Wednesday, December 3, 2008

Margin: Friend or Foe?

Since I began writing about my trades with the funds of a friend, I have been talking about using margin to leverage my purchases, but I must warn those of you that are not familiar with these types of trades that the use of a margin account can be very dangerous.

While allowing you to double your returns on a trade, it can also double your losses and should not be used lightly. For me, the sweetest leverage is to go long in an inverse EFT that trades at 2X the inverse of the index it represents plus margin.

This gives me what I would consider a leverage of 4X. This was how I was able to grow that 25,000 so fast on the first day. I'll talk more about inverse EFT's another time, but for now just remember that margin accounts can be your best friend and your worst enemy at the same time, so be very cautious if you use it.

Have a good one,
Roger

Tuesday, December 2, 2008

Another Good Day

My second day of money management included the Stock Assault pick JNJ which I plugged into my equity grading program to yield a 83 which put it into the A+ category, closely matching the Diamond Edition grade.

I looked at my charting software to see a nice "head and shoulders" pattern formed, putting me at the base for a nice run, so I put in a limit order of $56.00 at market open which filled giving me 1215 shares for a margined 68,040 play.

JNJ closed the day at $56.83 for a modest 1.48% gain. Since there is plenty of room to move up the neck of this pattern, I am holding to see what tomorrow brings.

So far, what started off the week as $25,000 finished Tuesday as $35,073. Not a bad two days for my little venture.

Have a good one.......
Roger

Monday, December 1, 2008

My First Trade With Another's Funds

As promised, I am documenting my trades as I invest for a very fortunate friend. I convinced him to let me have $25,000, as this is the minimum for my broker to allow day trades. I don't believe in day trading, but if I get stuck in something, I want to be able to get out of it quick, especially with someone else's money. So, with margin, I approached the day with $50,000 to invest.

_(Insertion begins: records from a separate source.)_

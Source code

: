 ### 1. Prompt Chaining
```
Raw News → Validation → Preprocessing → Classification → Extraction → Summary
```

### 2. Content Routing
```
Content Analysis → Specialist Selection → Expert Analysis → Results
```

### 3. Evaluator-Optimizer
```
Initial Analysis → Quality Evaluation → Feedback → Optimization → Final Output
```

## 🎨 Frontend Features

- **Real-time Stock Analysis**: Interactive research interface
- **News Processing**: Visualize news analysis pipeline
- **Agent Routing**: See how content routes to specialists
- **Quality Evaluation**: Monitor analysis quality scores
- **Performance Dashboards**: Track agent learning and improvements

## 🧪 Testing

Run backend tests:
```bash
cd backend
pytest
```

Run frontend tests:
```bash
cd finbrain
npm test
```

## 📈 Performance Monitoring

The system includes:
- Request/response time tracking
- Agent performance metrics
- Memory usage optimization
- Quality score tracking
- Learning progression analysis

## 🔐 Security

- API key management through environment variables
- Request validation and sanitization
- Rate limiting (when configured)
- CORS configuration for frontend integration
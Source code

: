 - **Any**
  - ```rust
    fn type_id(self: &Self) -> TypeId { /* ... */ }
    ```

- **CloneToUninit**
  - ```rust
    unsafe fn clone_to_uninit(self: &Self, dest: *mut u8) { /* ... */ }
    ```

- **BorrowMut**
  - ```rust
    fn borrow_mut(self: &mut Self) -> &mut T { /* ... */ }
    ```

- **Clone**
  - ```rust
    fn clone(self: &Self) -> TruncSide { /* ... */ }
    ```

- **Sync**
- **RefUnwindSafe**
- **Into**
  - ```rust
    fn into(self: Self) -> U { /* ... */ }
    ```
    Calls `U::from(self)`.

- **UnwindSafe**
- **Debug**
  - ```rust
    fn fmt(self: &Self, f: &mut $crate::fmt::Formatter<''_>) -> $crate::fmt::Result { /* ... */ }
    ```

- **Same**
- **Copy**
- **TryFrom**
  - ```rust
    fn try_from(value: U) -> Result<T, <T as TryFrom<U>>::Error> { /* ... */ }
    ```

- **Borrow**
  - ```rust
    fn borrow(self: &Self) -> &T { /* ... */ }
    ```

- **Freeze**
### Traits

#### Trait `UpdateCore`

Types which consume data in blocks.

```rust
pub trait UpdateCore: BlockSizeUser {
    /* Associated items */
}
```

Stock Assault triggered no trades today, which is excellent because the futures called for a blood-bath. Since I don't short stocks I was only left with inverse EFT's to choose. The most wildly swinging index, IMHO, is the Russell 2000 (RUT) and the best EFT's for that is the UWM for a long play, and TWM for a short play as it is the inverse. This means that as the Russell 2000 goes down, TWM goes up at 2x the amount. Sweet.

So I put in a limit order this morning of 112.23 which immediately filled giving me 445 shares. Well, late in the afternoon, I sold those shares for 132.56 for a gain of 20.33 per share, or about 9046.85 dollars. So my first trade was net 18.09 %. What a way to start the week off! My friend, of course, is very happy making a little over 9000 dollars when the Dow was down over 600 points.

I won't disclose our arrangement just yet, because we really don't have one, but he has promised to take care of me. He really has no choice since the money is sitting in my account. I'm looking forward to putting a new lot of 34,046 dollars to work tomorrow on a Stock Assault pick.

Have a good one!
- Roger

Sunday, November 30, 2008

Profit Taking or Just a Down Day?

Often times when a finance site posts a story on a big down day with no apparent news to explain it, the term "profit taking" is thrown around as a catch-all phrase. Seriously, the real profit taking is done towards the close of the previous day's action and the down day that ensues after is merely a knee-jerk reaction as the market contracts in a normal fashion.

As we approach the dawn of a new and expanding market recovering from the worst days, we will see several contractions. The size and length of these will be directly proportional to the size and breadth of the preceding days of expansion. There will always be some profit taking along the way, but a down day is just simply that. Let's not label it the same way every time there is no news to explain it, other than the normal cycle of the growing market.